Banking sector crippled for second consecutive day (Roundup)

September 25th, 2008 - 8:58 pm ICT by IANS  

New Delhi, Sep 25 (IANS) India’s banking industry was crippled for the second consecutive day Thursday as more than 800,000 bank employees and officers continued their strike in protest against privatisation, merger and acquisition of state-owned banks.The strike also affected remittance of money to Kerala from Gulf countries, where a large number of people from the state work. “This will cause a lot of difficulty for people here,” said a bank official.

Traders said the strike had disrupted business. “The bank employees should not have gone on a two-day strike. The strike in the month of Ramadan is causing a lot of trouble for traders as well as common people,” P. Zakeer, president of the Malabar Chamber of Commerce, told IANS.

“The strike is complete, total and successful,” Rajen Nagar, national president of All India Bank Employees Association (AIBEA), told IANS in Kolkata Thursday.

But the branch manager of a private sector bank in the city complained that protesters prevented employees of his bank from entering the branch during the two-day strike.

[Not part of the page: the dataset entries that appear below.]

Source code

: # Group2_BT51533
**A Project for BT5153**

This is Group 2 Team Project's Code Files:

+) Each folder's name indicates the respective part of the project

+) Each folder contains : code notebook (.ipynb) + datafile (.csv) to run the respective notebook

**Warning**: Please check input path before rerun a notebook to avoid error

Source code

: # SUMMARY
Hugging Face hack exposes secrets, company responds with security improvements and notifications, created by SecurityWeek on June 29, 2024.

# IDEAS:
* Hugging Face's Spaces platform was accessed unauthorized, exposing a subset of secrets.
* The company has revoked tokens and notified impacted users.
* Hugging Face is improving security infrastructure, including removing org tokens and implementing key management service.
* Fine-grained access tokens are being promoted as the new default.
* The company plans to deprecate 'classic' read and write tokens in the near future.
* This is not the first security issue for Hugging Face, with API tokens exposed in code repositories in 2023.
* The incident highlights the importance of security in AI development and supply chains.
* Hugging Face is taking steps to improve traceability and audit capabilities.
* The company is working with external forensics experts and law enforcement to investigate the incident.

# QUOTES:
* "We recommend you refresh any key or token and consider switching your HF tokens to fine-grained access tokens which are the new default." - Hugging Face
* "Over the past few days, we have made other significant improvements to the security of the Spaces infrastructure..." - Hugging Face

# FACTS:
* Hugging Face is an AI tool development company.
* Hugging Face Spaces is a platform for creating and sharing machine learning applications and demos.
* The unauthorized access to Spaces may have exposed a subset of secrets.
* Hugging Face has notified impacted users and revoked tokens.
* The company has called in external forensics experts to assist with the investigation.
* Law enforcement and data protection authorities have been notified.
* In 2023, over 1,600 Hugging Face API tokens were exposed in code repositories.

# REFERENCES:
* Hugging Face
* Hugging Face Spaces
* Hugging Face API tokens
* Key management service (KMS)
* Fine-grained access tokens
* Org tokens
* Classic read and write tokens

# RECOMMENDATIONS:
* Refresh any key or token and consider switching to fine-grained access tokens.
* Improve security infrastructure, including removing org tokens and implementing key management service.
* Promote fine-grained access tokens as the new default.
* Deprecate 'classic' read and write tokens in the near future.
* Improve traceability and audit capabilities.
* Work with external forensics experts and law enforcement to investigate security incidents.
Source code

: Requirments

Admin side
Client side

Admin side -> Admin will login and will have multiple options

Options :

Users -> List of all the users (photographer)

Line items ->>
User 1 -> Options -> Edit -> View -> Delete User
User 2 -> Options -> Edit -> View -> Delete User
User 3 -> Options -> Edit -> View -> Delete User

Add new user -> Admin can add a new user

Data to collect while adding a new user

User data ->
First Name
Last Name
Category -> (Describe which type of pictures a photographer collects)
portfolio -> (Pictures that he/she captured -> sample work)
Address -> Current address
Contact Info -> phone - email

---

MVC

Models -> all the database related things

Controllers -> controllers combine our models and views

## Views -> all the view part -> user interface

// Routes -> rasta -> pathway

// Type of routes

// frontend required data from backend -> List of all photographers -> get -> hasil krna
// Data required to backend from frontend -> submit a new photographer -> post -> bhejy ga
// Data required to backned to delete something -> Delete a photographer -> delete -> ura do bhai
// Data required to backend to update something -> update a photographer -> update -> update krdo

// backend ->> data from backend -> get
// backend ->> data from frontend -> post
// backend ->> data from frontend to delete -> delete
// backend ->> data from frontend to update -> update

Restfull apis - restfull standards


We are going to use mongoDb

The two-day strike has been called by the United Form of Bank Unions (UFBU), the umbrella body of all bank unions, to press for a six-point charter of demands that includes opposition to amendment of the Banking Regulation Act, 1949, which will give equal voting rights to shareholders.

Apart from all the public sector banks, some banks in the private sector, cooperative banks and regional rural banks have also joined the strike affecting operations in 50,000 branches all over the country.

In Kolkata, bank customers were greatly inconvenienced as 90 percent of the ATMS remained closed.

“I badly needed to withdraw some money to pay for my wife’s treatment in the hospital. But now I am left at the mercy of the hospital,” said Sourav Dutta, a West Bengal government employee, standing crestfallen outside an automated teller machine (ATM ) here.

Bangalore also faced the same problem.

“Many ATMs of state-run banks in upscale locations, markets and central business district dried up of cash by noon,” a bank union leader told IANS outside State Bank of Mysore (SBM) in downtown Bangalore.

“Due to cash shortage and long queues, guards were seen giving preference to customers holding the debit/ATM card of the respective bank though all ATMs are equipped to facilitate cash withdrawal from any ATM kiosk irrespective of the customer’s bank,” Praveen Kumar, a software engineer from the city, said.

In Chhattisgarh, the strike was total and successful, said bank employees union leader D.K. Chatterjee.

The strike affected banking business worth Rs.5 billion in the state, he told reporters in Raipur.

In Orissa, too, large numbers of ATMs were also non-functional.

The situation was better at Kozhikode, where customer flocked ATMs in the state as the two-day nationwide strike called by United Forum of Bank Unions (UFBU) continued Thursday.

According to bank officials, the ATMs were loaded with more cash than usual so that customers may not face any difficulty for money to meet emergency needs.

“Usually, we load the ATMs with Rs.7-8 lakh (Rs.700,000-800,000). In view of the strike we loaded Rs.15 lakh in ATMs. It should last two days,” an official of the Federal Bank told IANS.

In Chandigarh, scores of bank employees gathered in the bank square in Sector 17 where all the major nationalised banks are located. Similar protest rallies were brought out in Ludhiana, Jalandhar and Patiala, major business centres in Punjab.

“One of our key demands is to stop the government from amending Banking Regulation Act which would increase foreign investment in banks,” said G.K. Joshi, joint secretary of the Punjab Banks’ Employees Federation.

In Jammu and Kashmir, while nationalised banks remained shut, the local Jammu and Kashmir Bank, regional rural banks and co-operative banks functioned normally.